Your goal: Lines outside the range are not wanted. Give again exactly the lines between the line holding "Formen besser eigenen." and the line holding "mit unserem Gerät hört.", inclusive, from the listing below.
+++
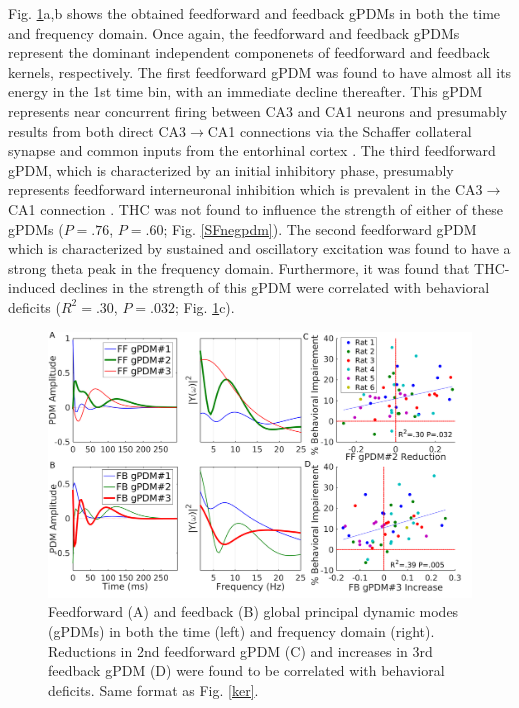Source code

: \documentclass[11pt,a4paper,final]{article}
\begin{document}
Fig. \ref{pdm}a,b shows the obtained feedforward and feedback gPDMs in both the time and frequency domain.
Once again, the feedforward and feedback gPDMs represent the dominant independent componenets of feedforward and feedback kernels, respectively.
The first feedforward gPDM was found to have almost all its energy in the 1st time bin, with an immediate decline thereafter.
This gPDM represents near concurrent firing between CA3 and CA1 neurons and presumably results from both direct CA3$\to$CA1 connections via the Schaffer collateral synapse \citep{deadwyler75,sandler15clpp} and common inputs from the entorhinal cortex \citep{jones93,mehta09}.
The third feedforward gPDM, which is characterized by an initial inhibitory phase, presumably represents feedforward interneuronal inhibition which is prevalent in the CA3$\to$CA1 connection \citep{pouille01,zemankovics13}.
THC was not found to influence the strength of either of these gPDMs ($P=.76$, $P=.60$; Fig. \ref{SFnegpdm}).
The second feedforward gPDM which is characterized by sustained and oscillatory excitation was found to have a strong theta peak in the frequency domain.
Furthermore, it was found that THC-induced declines in the strength of this gPDM were correlated with behavioral deficits ($R^2=.30$, $P=.032$; Fig. \ref{pdm}c).

\begin{figure}[!ht]
\centering
\includegraphics[width=130mm]{pdm}
\caption[PDM Analysis]{
Feedforward (A) and feedback (B) global principal dynamic modes (gPDMs) in both the time (left) and frequency domain (right).
Reductions in 2nd feedforward gPDM (C) and increases in 3rd feedback gPDM (D) were found to be correlated with behavioral deficits. Same format as Fig. \ref{ker}.}
\label{pdm}
\end{figure}
\end{document}

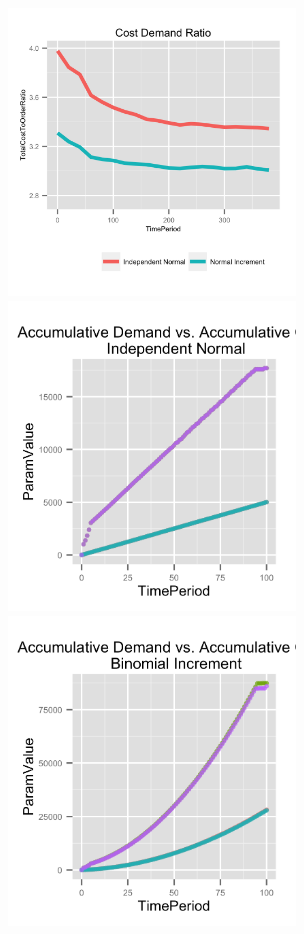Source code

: \documentclass[twoside]{article}
\begin{document}
\begin{multicols}{2}
  \includegraphics[width=3.0in]{figures/TotalCostToOrderRatio.png}
  \includegraphics[width=3.0in]{figures/AccumulativeDemandAndCost_Normal.png}
  \includegraphics[width=3.0in]{figures/AccumulativeDemandAndCost_Binomial.png}

\end{multicols}
\end{document}

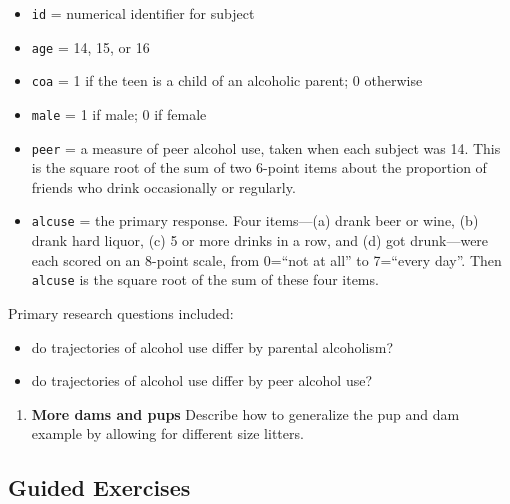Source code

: \documentclass[
]{krantz}
\providecommand{\tightlist}{%
  \setlength{\itemsep}{0pt}\setlength{\parskip}{0pt}}
\begin{document}
\begin{enumerate}
  \begin{itemize}
  \tightlist
  \item
    \texttt{id} = numerical identifier for subject
  \item
    \texttt{age} = 14, 15, or 16
  \item
    \texttt{coa} = 1 if the teen is a child of an alcoholic parent; 0 otherwise
  \item
    \texttt{male} = 1 if male; 0 if female
  \item
    \texttt{peer} = a measure of peer alcohol use, taken when each subject was 14. This is the square root of the sum of two 6-point items about the proportion of friends who drink occasionally or regularly.
  \item
    \texttt{alcuse} = the primary response. Four items---(a) drank beer or wine, (b) drank hard liquor, (c) 5 or more drinks in a row, and (d) got drunk---were each scored on an 8-point scale, from 0=``not at all'' to 7=``every day''. Then \texttt{alcuse} is the square root of the sum of these four items.
  \end{itemize}

  Primary research questions included:

  \begin{itemize}
  \tightlist
  \item
    do trajectories of alcohol use differ by parental alcoholism?
  \item
    do trajectories of alcohol use differ by peer alcohol use?
  \end{itemize}
\end{enumerate}

\begin{enumerate}
\def\labelenumi{\arabic{enumi}.}
\setcounter{enumi}{1}
\tightlist
\item
  \textbf{More dams and pups} Describe how to generalize the pup and dam example by allowing for different size litters.
\end{enumerate}

\subsection{Guided Exercises}\label{guided-exercises-5}
\end{document}
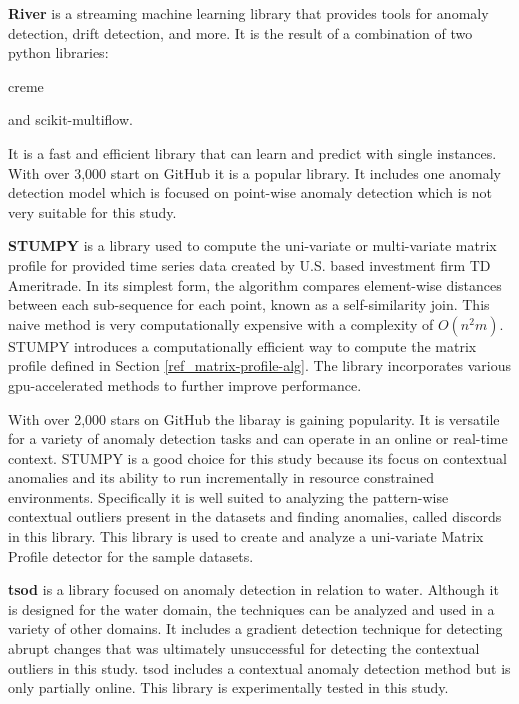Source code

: \textbf{River} \parencite{2020river} is a streaming machine learning library that provides tools for anomaly detection, drift detection, and more. It is the result of a combination of two python libraries: 
\begin{inlinelist}
    \item creme
    \item and scikit-multiflow.
\end{inlinelist} It is a fast and efficient library that can learn and predict with single instances. With over 3,000 start on GitHub it is a popular library. It includes one anomaly detection model which is focused on point-wise anomaly detection which is not very suitable for this study.

\textbf{STUMPY} \parencite{law2019stumpy} is a library used to compute the uni-variate or multi-variate matrix profile for provided time series data created by U.S. based investment firm TD Ameritrade. In its simplest form, the algorithm compares element-wise distances between each sub-sequence for each point, known as a self-similarity join. This naive method is very computationally expensive with a complexity of $O(n^2m)$. STUMPY introduces a computationally efficient way to compute the matrix profile defined in Section \ref{ref_matrix-profile-alg}. The library incorporates various gpu-accelerated methods to further improve performance.

With over 2,000 stars on GitHub the libaray is gaining popularity. It is versatile for a variety of anomaly detection tasks and can operate in an online or real-time context. STUMPY is a good choice for this study because its focus on contextual anomalies and its ability to run incrementally in resource constrained environments. Specifically it is well suited to analyzing the pattern-wise contextual outliers present in the datasets and finding anomalies, called discords in this library. This library is used to create and analyze a uni-variate Matrix Profile detector for the sample datasets. 

\textbf{tsod} \parencite{tsod} is a library focused on anomaly detection in relation to water. Although it is designed for the water domain, the techniques can be analyzed and used in a variety of other domains. It includes a gradient detection technique for detecting abrupt changes that was ultimately unsuccessful for detecting the contextual outliers in this study. tsod includes a contextual anomaly detection method but is only partially online. This library is experimentally tested in this study.

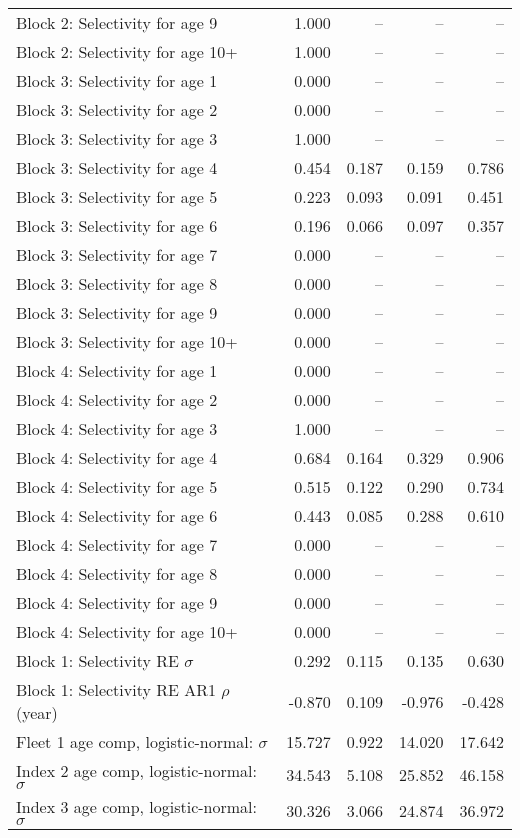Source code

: \documentclass[
]{article}
\begin{document}
\begin{landscape}
\begin{longtable}[t]{lrrrr}
\addlinespace
Block 2: Selectivity for age 9 & 1.000 & -- & -- & --\\
Block 2: Selectivity for age 10+ & 1.000 & -- & -- & --\\
Block 3: Selectivity for age 1 & 0.000 & -- & -- & --\\
Block 3: Selectivity for age 2 & 0.000 & -- & -- & --\\
Block 3: Selectivity for age 3 & 1.000 & -- & -- & --\\
\addlinespace
Block 3: Selectivity for age 4 & 0.454 & 0.187 & 0.159 & 0.786\\
Block 3: Selectivity for age 5 & 0.223 & 0.093 & 0.091 & 0.451\\
Block 3: Selectivity for age 6 & 0.196 & 0.066 & 0.097 & 0.357\\
Block 3: Selectivity for age 7 & 0.000 & -- & -- & --\\
Block 3: Selectivity for age 8 & 0.000 & -- & -- & --\\
\addlinespace
Block 3: Selectivity for age 9 & 0.000 & -- & -- & --\\
Block 3: Selectivity for age 10+ & 0.000 & -- & -- & --\\
Block 4: Selectivity for age 1 & 0.000 & -- & -- & --\\
Block 4: Selectivity for age 2 & 0.000 & -- & -- & --\\
Block 4: Selectivity for age 3 & 1.000 & -- & -- & --\\
\addlinespace
Block 4: Selectivity for age 4 & 0.684 & 0.164 & 0.329 & 0.906\\
Block 4: Selectivity for age 5 & 0.515 & 0.122 & 0.290 & 0.734\\
Block 4: Selectivity for age 6 & 0.443 & 0.085 & 0.288 & 0.610\\
Block 4: Selectivity for age 7 & 0.000 & -- & -- & --\\
Block 4: Selectivity for age 8 & 0.000 & -- & -- & --\\
\addlinespace
Block 4: Selectivity for age 9 & 0.000 & -- & -- & --\\
Block 4: Selectivity for age 10+ & 0.000 & -- & -- & --\\
Block 1: Selectivity RE $\sigma$ & 0.292 & 0.115 & 0.135 & 0.630\\
Block 1: Selectivity RE AR1 $\rho$ (year) & -0.870 & 0.109 & -0.976 & -0.428\\
Fleet 1 age comp, logistic-normal: $\sigma$ & 15.727 & 0.922 & 14.020 & 17.642\\
\addlinespace
Index 2 age comp, logistic-normal: $\sigma$ & 34.543 & 5.108 & 25.852 & 46.158\\
Index 3 age comp, logistic-normal: $\sigma$ & 30.326 & 3.066 & 24.874 & 36.972\\*
\end{longtable}
\end{landscape}
\end{document}
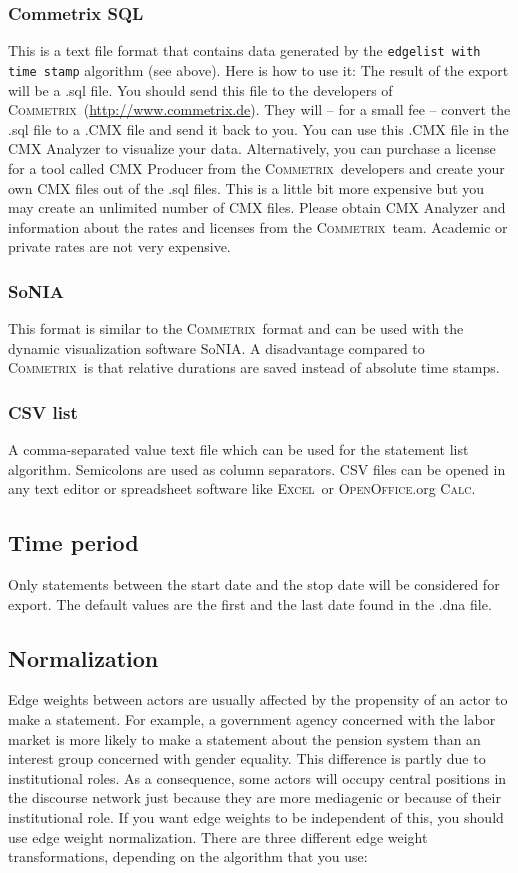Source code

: \documentclass[12pt,a4paper]{scrreprt}
\newcommand{\excel}{\textsc{Excel}}
\newcommand{\calc}{\textsc{OpenOffice}.org \textsc{Calc}}
\newcommand{\commetrix}{\textsc{Commetrix}}
\newcommand{\sonia}{SoNIA}
\newcommand{\code}[1]{\texttt{#1}}
\begin{document}
\subsubsection{Commetrix SQL}\label{cmx}
This is a text file format that contains data generated by the \code{edgelist with time stamp} algorithm (see above). Here is how to use it: The result of the export will be a .sql file. You should send this file to the developers of \commetrix\ (\url{http://www.commetrix.de}). They will -- for a small fee -- convert the .sql file to a .CMX file and send it back to you. You can use this .CMX file in the CMX Analyzer to visualize your data. Alternatively, you can purchase a license for a tool called CMX Producer from the \commetrix\ developers and create your own CMX files out of the .sql files. This is a little bit more expensive but you may create an unlimited number of CMX files. Please obtain CMX Analyzer and information about the rates and licenses from the \commetrix\ team. Academic or private rates are not very expensive.

\subsubsection{SoNIA}
This format is similar to the \commetrix\ format and can be used with the dynamic visualization software \sonia. A disadvantage compared to \commetrix\ is that relative durations are saved instead of absolute time stamps.

\subsubsection{CSV list}
A comma-separated value text file which can be used for the statement list algorithm. Semicolons are used as column separators. CSV files can be opened in any text editor or spreadsheet software like \excel\ or \calc.


\subsection{Time period}
Only statements between the start date and the stop date will be considered for export. The default values are the first and the last date found in the .dna file.

\subsection{Normalization}
Edge weights between actors are usually affected by the propensity of an actor to make a statement. For example, a government agency concerned with the labor market is more likely to make a statement about the pension system than an interest group concerned with gender equality. This difference is partly due to institutional roles. As a consequence, some actors will occupy central positions in the discourse network just because they are more mediagenic or because of their institutional role. If you want edge weights to be independent of this, you should use edge weight normalization. There are three different edge weight transformations, depending on the algorithm that you use:
\end{document}
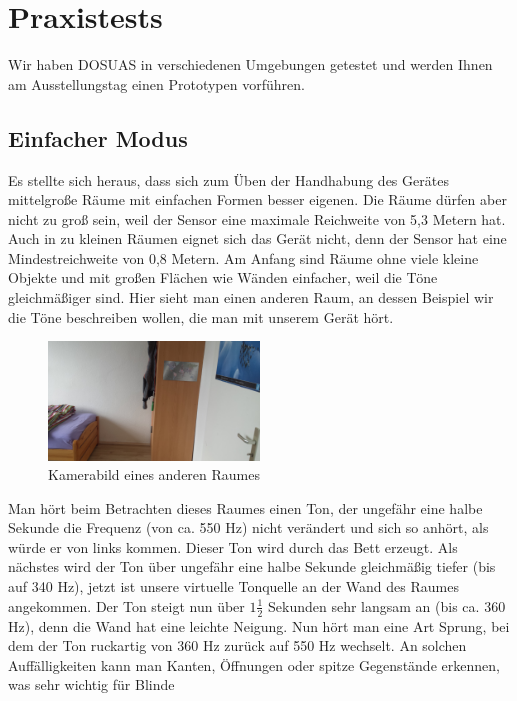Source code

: \documentclass[a4paper,12pt,ngerman]{scrartcl}
\begin{document}
\newpage

\section{Praxistests} \label{testsAndResults}

Wir haben DOSUAS in verschiedenen Umgebungen getestet und werden Ihnen am Ausstellungstag einen Prototypen vorführen.

\subsection{Einfacher Modus}

Es stellte sich heraus, dass sich zum Üben der Handhabung des Gerätes mittelgroße Räume mit einfachen
Formen besser eigenen. Die Räume dürfen aber nicht zu groß sein, weil der Sensor eine maximale Reichweite
von 5,3 Metern hat. Auch in zu kleinen Räumen eignet sich das Gerät nicht, denn der Sensor hat eine  Mindestreichweite von 0,8 Metern. Am Anfang sind Räume ohne viele kleine Objekte und mit großen 
Flächen wie Wänden einfacher, weil die Töne gleichmäßiger sind.
Hier sieht man einen anderen Raum, an dessen Beispiel wir die Töne beschreiben wollen, die man
mit unserem Gerät hört.
\begin{figure}[H]
	\centering
	\includegraphics[angle=180,width=0.5\textwidth]{20180120_114953}
	\caption{Kamerabild eines anderen Raumes}
	\label{normal_picture}
\end{figure} \par
Man hört beim Betrachten dieses Raumes einen Ton, der ungefähr eine halbe Sekunde die Frequenz (von ca. 550 Hz) nicht verändert und sich so anhört, als würde er von links kommen. Dieser Ton wird durch das Bett
erzeugt. Als nächstes wird der Ton über ungefähr eine halbe Sekunde gleichmäßig tiefer (bis auf 340 Hz), 
jetzt ist unsere virtuelle Tonquelle an der Wand des Raumes angekommen. Der Ton steigt nun über $1\frac{1}{2}$ Sekunden sehr langsam an (bis ca. 360 Hz), denn die Wand hat eine leichte Neigung. 
Nun hört man eine Art Sprung, bei dem der Ton ruckartig von 360 Hz zurück auf 550 Hz wechselt. An solchen Auffälligkeiten kann man Kanten, Öffnungen oder spitze Gegenstände erkennen, was sehr wichtig für Blinde
\end{document}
+++
Exercise output:
Formen besser eigenen. Die Räume dürfen aber nicht zu groß sein, weil der Sensor eine maximale Reichweite
von 5,3 Metern hat. Auch in zu kleinen Räumen eignet sich das Gerät nicht, denn der Sensor hat eine  Mindestreichweite von 0,8 Metern. Am Anfang sind Räume ohne viele kleine Objekte und mit großen 
Flächen wie Wänden einfacher, weil die Töne gleichmäßiger sind.
Hier sieht man einen anderen Raum, an dessen Beispiel wir die Töne beschreiben wollen, die man
mit unserem Gerät hört.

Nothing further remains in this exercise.